Bottom line is summarized by the points at the top, reproduced below; note that only “Approach 3″ uses self-reported long COVID:
”Approach 1: Prevalence of any symptom at a point in time after infection. Among study participants with COVID-19, 5.0% reported any of 12 common symptoms 12 to 16 weeks after infection; however, prevalence was 3.4% in a control group of participants without a positive test for COVID-19, demonstrating the relative commonness of these symptoms in the population at any given time.

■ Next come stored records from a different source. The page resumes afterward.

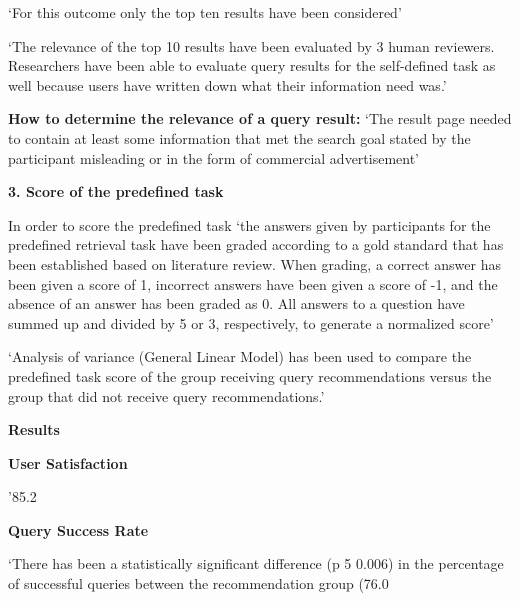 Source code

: \documentclass[]{article}
\begin{document}
‘For this outcome only the top ten results have been considered’

‘The relevance of the top 10 results have been evaluated by 3 human reviewers. Researchers have been able to evaluate query results for the self-defined task as well because users have written down what their information need was.’

\textbf{How to determine the relevance of a query result:} ‘The result page needed to contain at least some information that met the search goal stated by the participant misleading or in the form of commercial advertisement’

\textbf{3.	Score of the predefined task}

In order to score the predefined task ‘the answers given by participants for the predefined retrieval task have been graded according to a gold standard that has been established based on literature review. When grading, a correct answer has been given a score of 1, incorrect answers have been given a score of -1, and the absence of an answer has been graded as 0. All answers to a question have summed up and divided by 5 or 3, respectively, to generate a normalized score’

‘Analysis of variance (General Linear Model) has been used to compare the predefined task score of the group receiving query recommendations versus the group that did not receive query recommendations.’

\textbf{Results}

\textbf{User Satisfaction}

’85.2%

\textbf{Query Success Rate}

‘There has been a statistically significant difference (p 5 0.006) in the percentage of successful queries between the recommendation group (76.0%
\end{document}
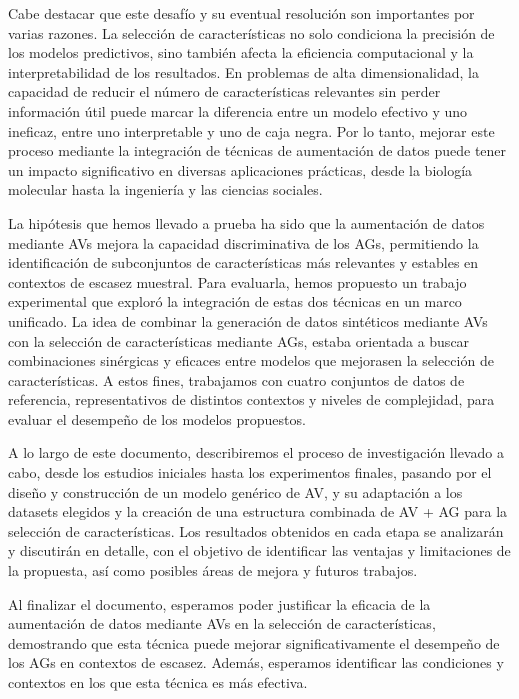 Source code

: Cabe destacar que este desafío y su eventual resolución son importantes por varias razones. La selección de características no solo condiciona la precisión de los modelos predictivos, sino también afecta la eficiencia computacional y la interpretabilidad de los resultados. En problemas de alta dimensionalidad, la capacidad de reducir el número de características relevantes sin perder información útil puede marcar la diferencia entre un modelo efectivo y uno ineficaz, entre uno interpretable y uno de caja negra. Por lo tanto, mejorar este proceso mediante la integración de técnicas de aumentación de datos puede tener un impacto significativo en diversas aplicaciones prácticas, desde la biología molecular hasta la ingeniería y las ciencias sociales.

La hipótesis que hemos llevado a prueba ha sido que la aumentación de datos mediante AVs mejora la capacidad discriminativa de los AGs, permitiendo la identificación de subconjuntos de características más relevantes y estables en contextos de escasez muestral. Para evaluarla, hemos propuesto un trabajo experimental que exploró la integración de estas dos técnicas en un marco unificado. La idea de combinar la generación de datos sintéticos mediante AVs con la selección de características mediante AGs, estaba orientada a buscar combinaciones sinérgicas y eficaces entre modelos que mejorasen la selección de características. A estos fines, trabajamos con cuatro conjuntos de datos de referencia, representativos de distintos contextos y niveles de complejidad, para evaluar el desempeño de los modelos propuestos.

A lo largo de este documento, describiremos el proceso de investigación llevado a cabo, desde los estudios iniciales hasta los experimentos finales, pasando por el diseño y construcción de un modelo genérico de AV, y su adaptación a los datasets elegidos y la creación de una estructura combinada de AV + AG para la selección de características. Los resultados obtenidos en cada etapa se analizarán y discutirán en detalle, con el objetivo de identificar las ventajas y limitaciones de la propuesta, así como posibles áreas de mejora y futuros trabajos.

Al finalizar el documento, esperamos poder justificar la eficacia de la aumentación de datos mediante AVs en la selección de características, demostrando que esta técnica puede mejorar significativamente el desempeño de los AGs en contextos de escasez. Además, esperamos identificar las condiciones y contextos en los que esta técnica es más efectiva.

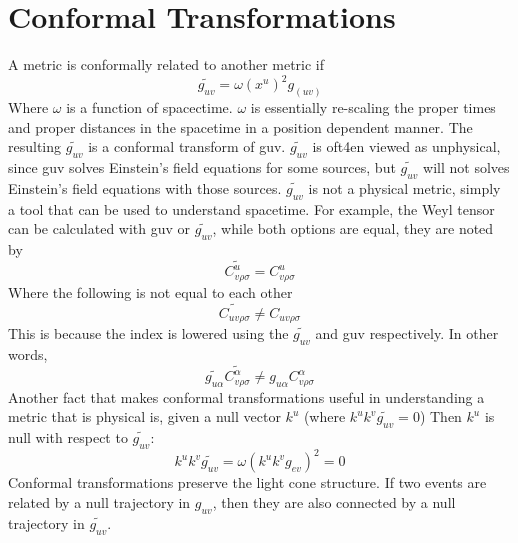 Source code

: \documentclass[10pt]{article}
\begin{document}
              	\section{Conformal Transformations }\label{sec:class_style}
              		 A metric is conformally related to another metric if
              		 \begin{equation}
              		 \widetilde{g_{uv}}=\omega(x^u)^2g_(uv)
              		 \end{equation}
              		 Where \(\omega\) is a function of spacectime.  \(\omega\) is essentially re-scaling the proper times and proper distances in the spacetime in a position dependent manner. The resulting 	\(\widetilde{g_{uv}}\) is a conformal transform of guv.
              	\(\widetilde{g_{uv}}\) is oft4en viewed as unphysical, since guv solves Einstein's field equations for some sources, but 	\(\widetilde{g_{uv}}\) will not solves Einstein's field equations with those sources. 	\(\widetilde{g_{uv}}\) is not a physical metric, simply a tool that can be used to understand spacetime.
              		 For example, the Weyl tensor can be calculated with guv or 	\(\widetilde{g_{uv}}\), while both options are equal, they are noted by 
              		  \begin{equation}
              		\widetilde{C^u_{v\rho\sigma}}=C^u_{v\rho\sigma}
              		 \end{equation}
              		 Where the following is not equal to each other
              		   \begin{equation}
              		\widetilde{C_{uv\rho\sigma}}\neq{C_{uv\rho\sigma}}
              		 \end{equation}
              		 This is because the index is lowered using the 	\(\widetilde{g_{uv}}\) and guv respectively. In other words, 
              		  \begin{equation}
              	 \widetilde{g_{u\alpha}}\widetilde{C^\alpha_{v\rho\sigma}}\neq{g_{u\alpha}C^\alpha_{v\rho\sigma}}
              		 \end{equation}
              		  	Another fact that makes conformal transformations useful in understanding a metric that is physical is, given a null vector \(k^u\) (where \(k^uk^v\widetilde{g_{uv}}=0\)) Then \(k^u\) is null with respect to \(\widetilde{g_{uv}}\):
              		  		 \begin{equation}
              		 k^uk^v\widetilde{g_{uv}}=\omega(k^uk^vg_{ev})^2=0
              		 \end{equation}
              		 Conformal transformations preserve the light cone structure. If two events are related by a null trajectory in \({g_{uv}}\), then they are also connected by a null trajectory in 	\(\widetilde{g_{uv}}\). 
\end{document}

Approach 2: Prevalence of continuous symptoms after infection. Among study participants with COVID-19, 3.0% experienced any of 12 common symptoms for a continuous period of at least 12 weeks from infection, compared with 0.5% in the control group; this estimate of 3.0% is based on a similar approach to the one we published in April 2021 (13.7%), but is substantially lower because of a combination of longer study follow-up time and updated statistical methodology. The corresponding prevalence estimate when considering only participants who were symptomatic at the acute phase of infection was 6.7%.
Approach 3: Prevalence of self-reported long COVID. An estimated 11.7% of study participants with COVID-19 would describe themselves as experiencing long COVID (based on self-classification rather than reporting one of the 12 common symptoms) 12 weeks after infection, and may therefore meet the clinical case definition of post-COVID-19 syndrome, falling to 7.5% when considering long COVID that resulted in limitation to day-to-day activities; these percentages increased to 17.7% and 11.8% respectively when considering only participants who were symptomatic at the acute phase of infection.”
I once TA’d a statistics class in which the chocolate/Nobel Prize thing was used as the prototypical example for why correlation doesn’t equal causation. Scientific American describes some problems with the study and plausible alternative explanations.
On the other hand, the cocoa may have some health benefits with respect to all-cause mortality, and the flavonoids likely have cognitive and other health benefits.
On the other other hand, the sugar surely doesn’t, and chocolate has a lot of aluminum and maybe lead—the latter is definitely not good for your brain, and the former might not be.
In any case, if you’re going to take it up for health reasons, a spoonful of unsweetened cocoa in your oatmeal or coffee every morning is probably better than a Cadbury’s egg.